## Extracted data entries:
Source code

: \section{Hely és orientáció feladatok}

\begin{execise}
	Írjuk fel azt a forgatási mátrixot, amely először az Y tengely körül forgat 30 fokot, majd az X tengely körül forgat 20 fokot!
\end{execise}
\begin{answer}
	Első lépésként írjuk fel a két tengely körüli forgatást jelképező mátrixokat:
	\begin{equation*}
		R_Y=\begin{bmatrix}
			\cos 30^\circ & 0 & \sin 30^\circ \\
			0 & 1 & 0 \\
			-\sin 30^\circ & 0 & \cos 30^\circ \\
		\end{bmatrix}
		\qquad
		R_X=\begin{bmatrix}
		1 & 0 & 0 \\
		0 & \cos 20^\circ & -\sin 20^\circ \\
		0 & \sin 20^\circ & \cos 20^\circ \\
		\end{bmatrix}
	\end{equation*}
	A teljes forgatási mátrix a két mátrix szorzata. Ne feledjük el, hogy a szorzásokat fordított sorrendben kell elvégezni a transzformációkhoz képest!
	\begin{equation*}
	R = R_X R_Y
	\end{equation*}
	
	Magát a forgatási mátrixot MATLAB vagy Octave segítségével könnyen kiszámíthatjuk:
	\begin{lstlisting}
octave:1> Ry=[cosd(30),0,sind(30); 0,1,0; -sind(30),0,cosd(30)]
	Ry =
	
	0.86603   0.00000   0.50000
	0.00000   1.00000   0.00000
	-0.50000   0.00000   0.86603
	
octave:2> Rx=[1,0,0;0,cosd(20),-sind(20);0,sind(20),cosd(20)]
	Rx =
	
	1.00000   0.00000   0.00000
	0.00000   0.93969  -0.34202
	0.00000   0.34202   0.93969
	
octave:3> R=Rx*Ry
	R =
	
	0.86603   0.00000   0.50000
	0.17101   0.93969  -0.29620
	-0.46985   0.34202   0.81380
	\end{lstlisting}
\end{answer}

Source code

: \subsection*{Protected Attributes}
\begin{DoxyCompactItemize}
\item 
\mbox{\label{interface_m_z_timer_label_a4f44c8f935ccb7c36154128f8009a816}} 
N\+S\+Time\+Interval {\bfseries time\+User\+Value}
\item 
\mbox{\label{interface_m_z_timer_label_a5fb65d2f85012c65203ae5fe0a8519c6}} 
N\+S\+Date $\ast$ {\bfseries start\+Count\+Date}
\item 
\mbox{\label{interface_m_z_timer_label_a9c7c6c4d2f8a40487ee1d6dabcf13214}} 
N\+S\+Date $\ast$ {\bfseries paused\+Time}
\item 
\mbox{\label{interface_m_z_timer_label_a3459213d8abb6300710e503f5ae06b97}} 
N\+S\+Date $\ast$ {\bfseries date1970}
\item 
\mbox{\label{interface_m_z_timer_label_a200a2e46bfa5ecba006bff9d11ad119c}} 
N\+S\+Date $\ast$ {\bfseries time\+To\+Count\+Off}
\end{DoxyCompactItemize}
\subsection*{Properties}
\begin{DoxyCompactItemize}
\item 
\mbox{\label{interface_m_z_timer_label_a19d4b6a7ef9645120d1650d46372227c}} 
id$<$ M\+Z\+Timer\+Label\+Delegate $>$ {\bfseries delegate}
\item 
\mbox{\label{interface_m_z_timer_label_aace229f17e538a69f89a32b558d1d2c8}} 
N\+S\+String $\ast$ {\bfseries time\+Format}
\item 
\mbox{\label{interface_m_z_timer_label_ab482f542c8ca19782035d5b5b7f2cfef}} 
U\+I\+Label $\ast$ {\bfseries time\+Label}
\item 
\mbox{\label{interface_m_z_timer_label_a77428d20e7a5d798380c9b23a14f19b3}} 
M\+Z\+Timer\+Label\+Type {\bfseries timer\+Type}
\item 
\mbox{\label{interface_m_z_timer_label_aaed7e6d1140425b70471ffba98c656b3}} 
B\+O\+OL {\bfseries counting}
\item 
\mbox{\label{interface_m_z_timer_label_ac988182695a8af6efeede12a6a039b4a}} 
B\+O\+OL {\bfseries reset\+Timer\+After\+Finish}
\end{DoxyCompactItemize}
--
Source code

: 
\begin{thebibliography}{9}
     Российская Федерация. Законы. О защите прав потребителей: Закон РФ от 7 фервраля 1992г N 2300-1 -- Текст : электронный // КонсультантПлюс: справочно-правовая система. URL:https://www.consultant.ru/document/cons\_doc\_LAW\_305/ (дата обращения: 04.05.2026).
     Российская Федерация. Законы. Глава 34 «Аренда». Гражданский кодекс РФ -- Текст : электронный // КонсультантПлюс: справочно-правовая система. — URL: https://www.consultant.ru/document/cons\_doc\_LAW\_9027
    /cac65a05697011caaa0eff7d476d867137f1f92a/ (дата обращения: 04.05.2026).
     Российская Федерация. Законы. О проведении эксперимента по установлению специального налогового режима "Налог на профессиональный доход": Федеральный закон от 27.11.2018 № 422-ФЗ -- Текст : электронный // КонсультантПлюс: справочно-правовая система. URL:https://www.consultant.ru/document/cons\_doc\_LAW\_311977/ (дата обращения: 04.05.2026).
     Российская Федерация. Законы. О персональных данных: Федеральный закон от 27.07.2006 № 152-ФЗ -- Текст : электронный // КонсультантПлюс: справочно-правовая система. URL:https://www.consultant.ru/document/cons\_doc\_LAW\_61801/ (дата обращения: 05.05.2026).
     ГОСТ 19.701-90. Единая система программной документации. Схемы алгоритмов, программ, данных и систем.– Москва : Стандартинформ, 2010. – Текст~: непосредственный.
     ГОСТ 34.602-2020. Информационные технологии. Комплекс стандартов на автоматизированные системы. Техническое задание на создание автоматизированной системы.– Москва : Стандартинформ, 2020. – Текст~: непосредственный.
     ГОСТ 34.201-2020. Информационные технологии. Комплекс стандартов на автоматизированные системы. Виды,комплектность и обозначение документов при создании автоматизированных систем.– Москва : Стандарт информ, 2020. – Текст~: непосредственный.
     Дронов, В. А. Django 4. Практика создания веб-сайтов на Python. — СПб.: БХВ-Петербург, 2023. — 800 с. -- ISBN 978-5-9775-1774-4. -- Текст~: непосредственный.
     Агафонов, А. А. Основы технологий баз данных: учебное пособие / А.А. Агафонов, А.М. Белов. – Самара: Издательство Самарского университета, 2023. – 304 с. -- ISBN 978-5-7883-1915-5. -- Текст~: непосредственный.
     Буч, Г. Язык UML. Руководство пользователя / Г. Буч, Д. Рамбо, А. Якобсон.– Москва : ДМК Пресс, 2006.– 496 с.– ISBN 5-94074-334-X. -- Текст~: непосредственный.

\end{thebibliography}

## WHAT YOU WILL DO:
Show all lines in the entries above where the string "Информационные" appears.

## RESULT:
     ГОСТ 34.602-2020. Информационные технологии. Комплекс стандартов на автоматизированные системы. Техническое задание на создание автоматизированной системы.– Москва : Стандартинформ, 2020. – Текст~: непосредственный.
     ГОСТ 34.201-2020. Информационные технологии. Комплекс стандартов на автоматизированные системы. Виды,комплектность и обозначение документов при создании автоматизированных систем.– Москва : Стандарт информ, 2020. – Текст~: непосредственный.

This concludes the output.